How to Shift Your CPA Firm to Operate in the 21st Century, the Jay Holmes Interview
In today’s new Grow Your Firm interview, we dive into the story of Jay Holmes, owner of CPA firm Blueback Accounting, who learned how to shift his CPA firm to operate in the 21st century.
In this episode, we explore:
- Why You Would Want to Leave a Traditional CPA Firm
- Why the Billable Hour Model Does Not Work
- Change the Way You Do Business
- Focus on Quality and Not Quantity
Why Leave The Traditional CPA Firm?
Jay worked at a mid-size, traditional accounting firm and saw the “writing on the walls” as the saying goes.
He disagreed with how the management ran the firm and about their work expectations. So he stopped putting in the hours, and consequently departed from the firm in 2010.
In 2011, Jay found himself in his living room, starting his own firm.
Jay admitted that his former world burnt him out by the “nonsense” of always having to think of budgeted and billable hours.
Jay’s friend and former coworker, John, called him up to see if he could join his business endeavor.

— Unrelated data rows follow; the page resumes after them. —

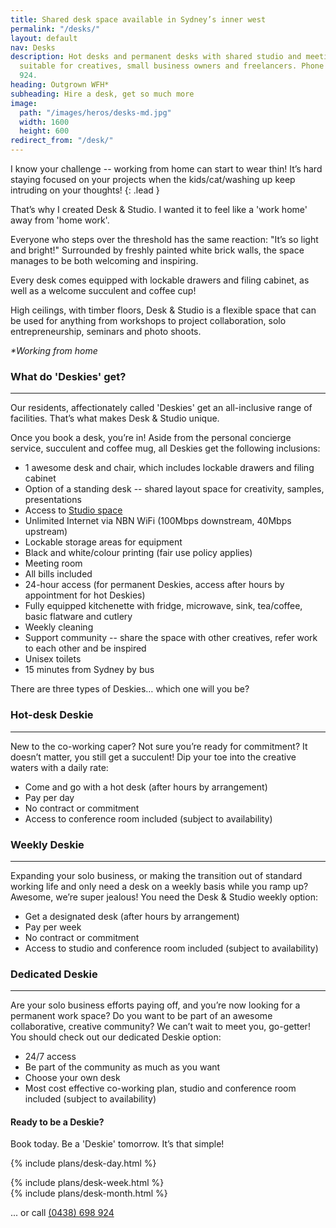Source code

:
 ```yaml
---
title: Shared desk space available in Sydney’s inner west
permalink: "/desks/"
layout: default
nav: Desks
description: Hot desks and permanent desks with shared studio and meeting facilities
  suitable for creatives, small business owners and freelancers. Phone (0438) 698
  924.
heading: Outgrown WFH*
subheading: Hire a desk, get so much more
image:
  path: "/images/heros/desks-md.jpg"
  width: 1600
  height: 600
redirect_from: "/desk/"
---
```


I know your challenge -- working from home can start to wear thin! It’s hard staying focused on your projects when the kids/cat/washing up keep intruding on your thoughts!
{: .lead }

That’s why I created Desk & Studio. I wanted it to feel like a 'work home' away from 'home work'.

Everyone who steps over the threshold has the same reaction: "It’s so light and bright!" Surrounded by freshly painted white brick walls, the space manages to be both welcoming and inspiring.

Every desk comes equipped with lockable drawers and filing cabinet, as well as a welcome succulent and coffee cup!

High ceilings, with timber floors, Desk & Studio is a flexible space that can be used for anything from workshops to project collaboration, solo entrepreneurship, seminars and photo shoots.

<dfn id="WFH">&#42;Working from home</dfn>

### What do 'Deskies' get?

---

Our residents, affectionately called 'Deskies' get an all-inclusive range of facilities. That’s what makes Desk & Studio unique. 

Once you book a desk, you’re in! Aside from the personal concierge service, succulent and coffee mug, all Deskies get the following inclusions:

- 1 awesome desk and chair, which includes lockable drawers and filing cabinet
- Option of a standing desk -- shared layout space for creativity, samples, presentations
- Access to [Studio space](/photo-studio/)
- Unlimited Internet via NBN WiFi (100Mbps downstream, 40Mbps upstream)
- Lockable storage areas for equipment
- Black and white/colour printing (fair use policy applies)
- Meeting room
- All bills included
- 24-hour access (for permanent Deskies, access after hours by appointment for hot Deskies)
- Fully equipped kitchenette with fridge, microwave, sink, tea/coffee, basic flatware and cutlery
- Weekly cleaning
- Support community -- share the space with other creatives, refer work to each other and be inspired
- Unisex toilets
- 15 minutes from Sydney by bus

There are three types of Deskies&hellip; which one will you be?

### Hot-desk Deskie

---

New to the co-working caper? Not sure you’re ready for commitment? It doesn’t matter, you still get a succulent! Dip your toe into the creative waters with a daily rate:

- Come and go with a hot desk (after hours by arrangement)
- Pay per day
- No contract or commitment
- Access to conference room included (subject to availability)

### Weekly Deskie

---

Expanding your solo business, or making the transition out of standard working life and only need a desk on a weekly basis while you ramp up? Awesome, we’re super jealous! You need the Desk & Studio weekly option:

- Get a designated desk (after hours by arrangement)
- Pay per week
- No contract or commitment
- Access to studio and conference room included (subject to availability)

### Dedicated Deskie

---

Are your solo business efforts paying off, and you’re now looking for a permanent work space? Do you want to be part of an awesome collaborative, creative community? We can’t wait to meet you, go-getter! You should check out our dedicated Deskie option:

- 24/7 access
- Be part of the community as much as you want
- Choose your own desk
- Most cost effective co-working plan, studio and conference room included (subject to availability)

#### Ready to be a Deskie?

Book today. Be a 'Deskie' tomorrow. It’s that simple!

<div class="card-columns">

  {% include plans/desk-day.html %}
  <div class="column-break"></div>
  {% include plans/desk-week.html %}
  <div class="column-break"></div>
  {% include plans/desk-month.html %}

</div>

... or call [(0438) 698 924](tel:0438698924)
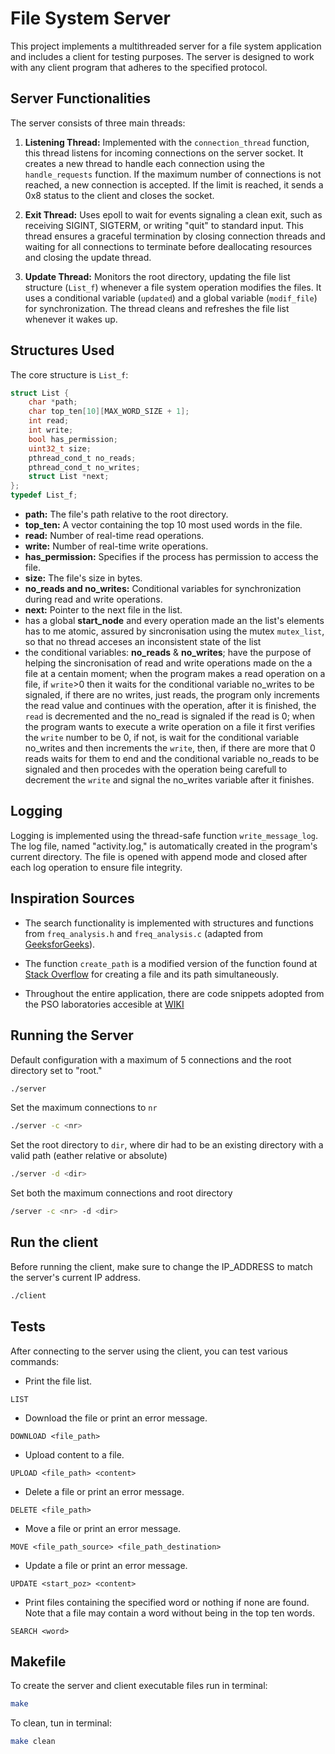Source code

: 
# File System Server

This project implements a multithreaded server for a file system application and includes a client for testing purposes. The server is designed to work with any client program that adheres to the specified protocol.

## Server Functionalities

The server consists of three main threads:

1. **Listening Thread:** Implemented with the `connection_thread` function, this thread listens for incoming connections on the server socket. It creates a new thread to handle each connection using the `handle_requests` function. If the maximum number of connections is not reached, a new connection is accepted. If the limit is reached, it sends a 0x8 status to the client and closes the socket.

2. **Exit Thread:** Uses epoll to wait for events signaling a clean exit, such as receiving SIGINT, SIGTERM, or writing "quit" to standard input. This thread ensures a graceful termination by closing connection threads and waiting for all connections to terminate before deallocating resources and closing the update thread.

3. **Update Thread:** Monitors the root directory, updating the file list structure (`List_f`) whenever a file system operation modifies the files. It uses a conditional variable (`updated`) and a global variable (`modif_file`) for synchronization. The thread cleans and refreshes the file list whenever it wakes up.

## Structures Used

The core structure is `List_f`:

```c
struct List {
    char *path;
    char top_ten[10][MAX_WORD_SIZE + 1];
    int read;
    int write;
    bool has_permission;
    uint32_t size;
    pthread_cond_t no_reads;
    pthread_cond_t no_writes;
    struct List *next;
};
typedef List_f;
```

- **path:** The file's path relative to the root directory.
- **top_ten:** A vector containing the top 10 most used words in the file.
- **read:** Number of real-time read operations.
- **write:** Number of real-time write operations.
- **has_permission:** Specifies if the process has permission to access the file.
- **size:** The file's size in bytes.
- **no_reads and no_writes:** Conditional variables for synchronization during read and write operations.
- **next:** Pointer to the next file in the list.
- has a global **start_node** and every operation made an the list's elements has to me atomic, assured by sincronisation using the mutex `mutex_list`, so that no thread acceses an inconsistent state of the list
- the conditional variables: **no_reads** & **no_writes**; have the purpose of helping the sincronisation of read and write operations made on the a file at a centain moment; when the program makes a read operation on a file, if `write`>0 then it waits for the conditional variable no_writes to be signaled, if there are no writes, just reads, the program only increments the read value and continues with the operation, after it is finished, the `read` is decremented and the no_read is signaled if the read is 0; when the program wants to execute a write operation on a file it first verifies the `write` number to be 0, if not, is wait for the conditional variable no_writes and then increments the `write`, then, if there are more that 0 reads waits for them to end and the conditional variable no_reads to be signaled and then procedes with the operation being carefull to decrement the `write` and signal the no_writes variable after it finishes.

## Logging

Logging is implemented using the thread-safe function `write_message_log`. The log file, named "activity.log," is automatically created in the program's current directory. The file is opened with append mode and closed after each log operation to ensure file integrity.

## Inspiration Sources

- The search functionality is implemented with structures and functions from `freq_analysis.h` and `freq_analysis.c` (adapted from [GeeksforGeeks](https://www.geeksforgeeks.org/find-the-k-most-frequent-words-from-a-file/)).

- The function `create_path` is a modified version of the function found at [Stack Overflow](https://stackoverflow.com/questions/2336242/recursive-mkdir-system-call-on-unix) for creating a file and its path simultaneously.

- Throughout the entire application, there are code snippets adopted from the PSO laboratories accesible at [WIKI](https://wiki.mta.ro/c/3/pso/start)

## Running the Server


Default configuration with a maximum of 5 connections and the root directory set to "root."
```bash
./server
```

Set the maximum connections to `nr`
```bash
./server -c <nr>
```

Set the root directory to `dir`, where dir had to be an existing directory with a valid path (eather relative or absolute)
```bash
./server -d <dir>
```
Set both the maximum connections and root directory
```bash
/server -c <nr> -d <dir>
```

## Run the client
Before running the client, make sure to change the IP_ADDRESS to match the server's current IP address.
```bash
./client
```

## Tests
After connecting to the server using the client, you can test various commands:

- Print the file list.
```
LIST       
```
- Download the file or print an error message.
```
DOWNLOAD <file_path> 
```
- Upload content to a file.
```
UPLOAD <file_path> <content>   
```
- Delete a file or print an error message.
 ```
DELETE <file_path>       
```
- Move a file or print an error message.
``` 
MOVE <file_path_source> <file_path_destination>   
```
- Update a file or print an error message.
```
UPDATE <start_poz> <content>               
```

- Print files containing the specified word or nothing if none are found. Note that a file may contain a word without being in the top ten words.
```
SEARCH <word> 
```                                      

## Makefile
To create the server and client executable files run in terminal:
```bash
make
```
To clean, tun in terminal:
```bash
make clean
```

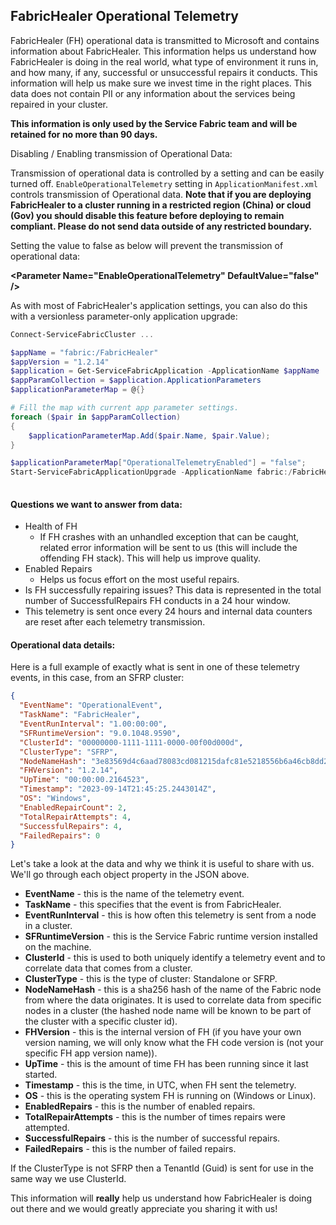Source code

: ## FabricHealer Operational Telemetry

FabricHealer (FH) operational data is transmitted to Microsoft and contains information about FabricHealer.  This information helps us understand how FabricHealer is doing in the real world, what type of environment it runs in, and how many, if any, successful or unsuccessful repairs it conducts. This information will help us make sure we invest time in the right places. This data does not contain PII or any information about the services being repaired in your cluster. 

**This information is only used by the Service Fabric team and will be retained for no more than 90 days.** 

Disabling / Enabling transmission of Operational Data: 

Transmission of operational data is controlled by a setting and can be easily turned off. ```EnableOperationalTelemetry``` setting in ```ApplicationManifest.xml``` controls transmission of Operational data. **Note that if you are deploying FabricHealer to a cluster running in a restricted region (China) or cloud (Gov) you should disable this feature before deploying to remain compliant. Please do not send data outside of any restricted boundary.**

Setting the value to false as below will prevent the transmission of operational data: 

**\<Parameter Name="EnableOperationalTelemetry" DefaultValue="false" />** 

As with most of FabricHealer's application settings, you can also do this with a versionless parameter-only application upgrade: 

```Powershell
Connect-ServiceFabricCluster ...

$appName = "fabric:/FabricHealer"
$appVersion = "1.2.14"
$application = Get-ServiceFabricApplication -ApplicationName $appName
$appParamCollection = $application.ApplicationParameters
$applicationParameterMap = @{}

# Fill the map with current app parameter settings.
foreach ($pair in $appParamCollection)
{
    $applicationParameterMap.Add($pair.Name, $pair.Value);
}

$applicationParameterMap["OperationalTelemetryEnabled"] = "false";
Start-ServiceFabricApplicationUpgrade -ApplicationName fabric:/FabricHealer -ApplicationParameter $appParams -ApplicationTypeVersion $appVersion -UnMonitoredAuto
 
```

#### Questions we want to answer from data: 

-	Health of FH 
       -	If FH crashes with an unhandled exception that can be caught, related error information will be sent to us (this will include the offending FH stack). This will help us improve quality. 
-	Enabled Repairs 
    -	Helps us focus effort on the most useful repairs.
-	Is FH successfully repairing issues? This data is represented in the total number of SuccessfulRepairs FH conducts in a 24 hour window.
-	This telemetry is sent once every 24 hours and internal data counters are reset after each telemetry transmission.

#### Operational data details: 

Here is a full example of exactly what is sent in one of these telemetry events, in this case, from an SFRP cluster: 

```JSON
{
  "EventName": "OperationalEvent",
  "TaskName": "FabricHealer",
  "EventRunInterval": "1.00:00:00",
  "SFRuntimeVersion": "9.0.1048.9590",
  "ClusterId": "00000000-1111-1111-0000-00f00d000d",
  "ClusterType": "SFRP",
  "NodeNameHash": "3e83569d4c6aad78083cd081215dafc81e5218556b6a46cb8dd2b183ed0095ad",
  "FHVersion": "1.2.14",
  "UpTime": "00:00:00.2164523",
  "Timestamp": "2023-09-14T21:45:25.2443014Z",
  "OS": "Windows",
  "EnabledRepairCount": 2,
  "TotalRepairAttempts": 4,
  "SuccessfulRepairs": 4,
  "FailedRepairs": 0
}
```

Let's take a look at the data and why we think it is useful to share with us. We'll go through each object property in the JSON above.
-	**EventName** - this is the name of the telemetry event.
-	**TaskName** - this specifies that the event is from FabricHealer.
-	**EventRunInterval** - this is how often this telemetry is sent from a node in a cluster.
-   **SFRuntimeVersion** - this is the Service Fabric runtime version installed on the machine.
-	**ClusterId** - this is used to both uniquely identify a telemetry event and to correlate data that comes from a cluster.
-	**ClusterType** - this is the type of cluster: Standalone or SFRP.
-	**NodeNameHash** - this is a sha256 hash of the name of the Fabric node from where the data originates. It is used to correlate data from specific nodes in a cluster (the hashed node name will be known to be part of the cluster with a specific cluster id).
-	**FHVersion** - this is the internal version of FH (if you have your own version naming, we will only know what the FH code version is (not your specific FH app version name)).
-	**UpTime** - this is the amount of time FH has been running since it last started.
-	**Timestamp** - this is the time, in UTC, when FH sent the telemetry.
-	**OS** - this is the operating system FH is running on (Windows or Linux).
-   **EnabledRepairs** - this is the number of enabled repairs.
-   **TotalRepairAttempts** - this is the number of times repairs were attempted.
-   **SuccessfulRepairs** - this is the number of successful repairs.
-   **FailedRepairs** - this is the number of failed repairs.


If the ClusterType is not SFRP then a TenantId (Guid) is sent for use in the same way we use ClusterId. 

This information will **really** help us understand how FabricHealer is doing out there and we would greatly appreciate you sharing it with us!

John, too, believed in a different and fresh way to do businesses as an independent CPA firm. He wanted to learn how to shift the CPA firm to operate in the 21st century and work towards building a profitable business.
So Jay and John began the work to start winning business.
“We needed clients, so we got a phone book and started going through it cold calling. We called 20 business a day, and that lasted 2 days.” Every person rejected them and so Jay said, “forget it. “
Their business was slow in the summer and the fall. Joining a few business networking groups is what turned the pace around in winning clients.
During the first tax season, they completed approximately 60 tax returns, most of which came from the networking group.
However, it took some time for them to realize the difficulty in selling tax services. Rather, Jay identified the opportunity to do higher-end CFO consulting work and focused on building client relationships. They shifted to an operational service offering based on bookkeeping and payroll services. As a result, business growth increased dramatically.
One of Jay’s take-away for early success is when the value you give to your clients increases, so does the frequency of interactions you have with your clients. Jay went from talking to clients yearly to now talking to them weekly because of the business services his firm was providing.
And then his business grew even more through client referrals.
The Billable Hour Model Does Not Work
Jay is convinced that the billable hour model is not conducive for business. It is all about “how much effort put into clients,” says Jay.
When your time is capped, you can’t do the extra hour…clients couldn’t interact and take the value.
Also, he said that Ron Baker’s book – Value Pricing – changed his mind about the billable hour model.
As a tax preparer, the billable hour was “held over your head.” It “was never a tool to guide you. It was to punish you for taking too long,” says Jay.
Changing They Way of Doing Business
Jay did not like the system, so he changed it. He would not implement the billable hour in his firm.
As Jay and his team performed their services, they were able to survey what the CPA and tax-preparing competition had charged in the past. From there, they derived a flat fee for the services they would charge their new clients going forward.
“Value conversation is so important for whatever you are providing. Explain the value and how you go about delivering and providing value.”
Being that trusted advisor that provides real value is critical for your business.
“People are scared of making mistakes and scared of the IRS and audit and what could happen – they are very willing to pay extra for additional assurance, if there’s an audit, then you got their back,” states Jay.
Having the value conversation upfront and early with your client is important. Send out your proposal ahead of time. Then explain in person, the exact steps you and your firm take to prepare their tax return. Emphasize the important steps and provide additional context. Jay points out that the average client has no clue that a tax return can take 4 or 5 hours to complete.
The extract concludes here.